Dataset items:
== Segment start ==

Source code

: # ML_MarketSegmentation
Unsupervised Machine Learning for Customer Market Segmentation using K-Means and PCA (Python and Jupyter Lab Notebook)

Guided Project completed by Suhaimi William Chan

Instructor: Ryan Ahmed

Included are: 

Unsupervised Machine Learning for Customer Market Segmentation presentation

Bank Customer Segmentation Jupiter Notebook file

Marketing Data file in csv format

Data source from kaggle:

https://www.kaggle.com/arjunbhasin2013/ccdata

== Segment end ==

▸ **WHAT YOU WILL DO**
Reproduce every record, making sure each one stays exactly the same.

▸ **SOLUTION FOR THIS EXERCISE**
Source code

: # ML_MarketSegmentation
Unsupervised Machine Learning for Customer Market Segmentation using K-Means and PCA (Python and Jupyter Lab Notebook)

Guided Project completed by Suhaimi William Chan

Instructor: Ryan Ahmed

Included are: 

Unsupervised Machine Learning for Customer Market Segmentation presentation

Bank Customer Segmentation Jupiter Notebook file

Marketing Data file in csv format

Data source from kaggle:

https://www.kaggle.com/arjunbhasin2013/ccdata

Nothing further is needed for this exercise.